Augustus Henry Eugene de Romestin

General information

Date of birth:  9 May 1830        Place of birth:  Paris, France

Father: Pierre Jean Francois Auguste De Romestin, Count de Romestin, of Paris   Mother: Frances Ellen Boyle, youngest daughter of Henry Boyle Deane, of Caversham, Berkshire

Spouse(s): (Caroline Marie) Josephine Lehmann    Date(s) of marriage:  29 June 1861     Place(s) of marriage:   British Legation, Dresden, Saxony

Occupation: Clergyman (Anglican, Catholic)

Lifestory: Though born in Paris, the only son of Augustus de Romestin, (Augustus) Henry (Eugene) de Romestin was baptised in 1831 at Mottisfont, Hampshire. He attended Winchester College from 1843, from which he entered St John’s College, Oxford, BA 1852, MA 1854; in 1851 he was elected a member of the Committee of the University’s Architectural Society. He was ordained Deacon in 1853, and Priest (both Oxford) in 1854. In 1853 he was appointed Curate of Mells, Somerset, and subsequently Curate of St Thomas the Martyr, Oxford, which he left in 1855.

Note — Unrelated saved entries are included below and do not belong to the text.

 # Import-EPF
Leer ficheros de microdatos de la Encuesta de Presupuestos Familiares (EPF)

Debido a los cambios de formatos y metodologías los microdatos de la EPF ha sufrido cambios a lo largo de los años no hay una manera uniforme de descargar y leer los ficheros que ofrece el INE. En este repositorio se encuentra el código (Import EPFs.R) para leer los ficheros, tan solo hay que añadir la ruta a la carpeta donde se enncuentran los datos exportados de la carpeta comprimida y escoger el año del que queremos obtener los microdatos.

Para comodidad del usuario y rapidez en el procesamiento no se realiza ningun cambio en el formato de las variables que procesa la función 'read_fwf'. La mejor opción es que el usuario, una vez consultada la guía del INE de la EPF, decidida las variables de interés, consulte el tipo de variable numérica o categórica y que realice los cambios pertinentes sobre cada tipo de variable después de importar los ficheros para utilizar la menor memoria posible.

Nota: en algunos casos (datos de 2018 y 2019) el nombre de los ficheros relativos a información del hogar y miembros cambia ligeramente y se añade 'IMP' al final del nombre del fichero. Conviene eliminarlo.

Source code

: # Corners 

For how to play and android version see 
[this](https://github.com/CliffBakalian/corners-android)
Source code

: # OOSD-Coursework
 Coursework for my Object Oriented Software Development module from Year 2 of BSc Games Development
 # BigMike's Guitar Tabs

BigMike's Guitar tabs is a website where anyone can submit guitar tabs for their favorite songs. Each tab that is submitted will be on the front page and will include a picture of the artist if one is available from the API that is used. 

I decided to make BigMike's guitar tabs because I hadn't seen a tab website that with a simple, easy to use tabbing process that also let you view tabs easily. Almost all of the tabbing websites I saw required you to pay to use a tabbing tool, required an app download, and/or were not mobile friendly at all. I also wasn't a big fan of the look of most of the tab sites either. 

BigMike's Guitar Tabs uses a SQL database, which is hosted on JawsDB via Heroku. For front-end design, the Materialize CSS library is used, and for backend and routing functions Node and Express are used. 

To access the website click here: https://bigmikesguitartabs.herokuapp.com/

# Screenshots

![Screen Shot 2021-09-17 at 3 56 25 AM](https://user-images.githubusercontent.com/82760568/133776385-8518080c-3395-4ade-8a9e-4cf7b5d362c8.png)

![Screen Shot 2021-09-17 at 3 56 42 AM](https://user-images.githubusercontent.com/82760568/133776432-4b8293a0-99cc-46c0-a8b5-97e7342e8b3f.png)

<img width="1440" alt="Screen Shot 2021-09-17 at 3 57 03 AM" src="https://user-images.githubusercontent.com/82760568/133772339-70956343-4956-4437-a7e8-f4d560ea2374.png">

He went to live in Brighton, and in the following year was reportedly received into the Catholic Church, though was said to have been offered a dispensation whereby he could conceal this and continue to officiate within the Church of England for another year (he was said to have officiated at St Paul’s and at the Cemetery in Brighton); this became part of a Brighton Tractarian scandal in 1856-7 in which de Romestin published a “pro-Pope” hymn-book. In 1861 he married Josephine in Saxony; their two children were born in Prussia and Saxony in 1862 and 1863. He then became Chaplain at Freiburg 1863-5, Chaplain at Baden Baden 1865-8 and first Incumbent of the English Church there in 1868.

The acrimony over his supposed conversion was presumably resolved as he returned to England as Perpetual Curate of Woodland, Dorset 1868-9. About 1869 he moved to Berkeley Hall, Pittville Circus Road, as a Priest “without  cure of souls”, who took in pupils as Headmaster of Berkeley Hall school; he and his family remained in Pittville until about 1873, when he was appointed Vicar of Freeland, Eynsham 1874-85 (he was also Rural Dean of Woodstock 1879-85), and subsequently of Stoney Stratford, Buckinghamshire in 1885.

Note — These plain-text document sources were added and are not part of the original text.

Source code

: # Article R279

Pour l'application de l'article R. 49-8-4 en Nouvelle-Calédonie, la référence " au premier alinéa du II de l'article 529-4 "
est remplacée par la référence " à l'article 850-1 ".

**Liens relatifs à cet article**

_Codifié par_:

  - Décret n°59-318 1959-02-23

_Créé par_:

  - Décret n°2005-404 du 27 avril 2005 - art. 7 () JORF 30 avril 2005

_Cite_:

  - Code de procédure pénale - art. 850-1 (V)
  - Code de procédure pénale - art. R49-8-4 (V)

In 1885 he became Warden of the House of Mercy, Great Maplestead, Essex, a home for ‘fallen women’ and like other similar places was run by Anglo-Catholics (it opened in 1867 and after various changes eventually closed in 1957). He left Great Maplestead in 1891 to become Rector of St Luke’s, Tiptree Heath, Kelvedon, Essex 1891-6, during which time he was also Chaplain at San Remo 1894-6. From 1896 until his death he served as Perpetual Curate of Sledmere, Yorkshire (value £300 a year), and Rural Dean of Buckrose. His publications included The conscience clause and compulsory education; a sketch of primary education in Germany (1867) and The Teaching of the Twelve Apostles (1884).

He died in West Kensington, Middlesex in 1900, at the age of seventy, and was buried at the Church of St Mary the Virgin, Freeland, Oxfordshire. His wealth at death was sworn at over £600.

Moved to Pittville from: Woodland, Dorset    Moved from Pittville to:  Freeland, Oxfordshire

Date of death:  18 May 1900    Place of death: 57 Edith Road, West Kensington, Middlesex

Date of burial:         Place of burial:

Notes:        ID: 9885

Contributor(s):  Alan Munden/John Simpson

     

Found 4 family members on the Pittville History Works Database (based on “relation to head” in the 1841-1911 census records and 1939 register records)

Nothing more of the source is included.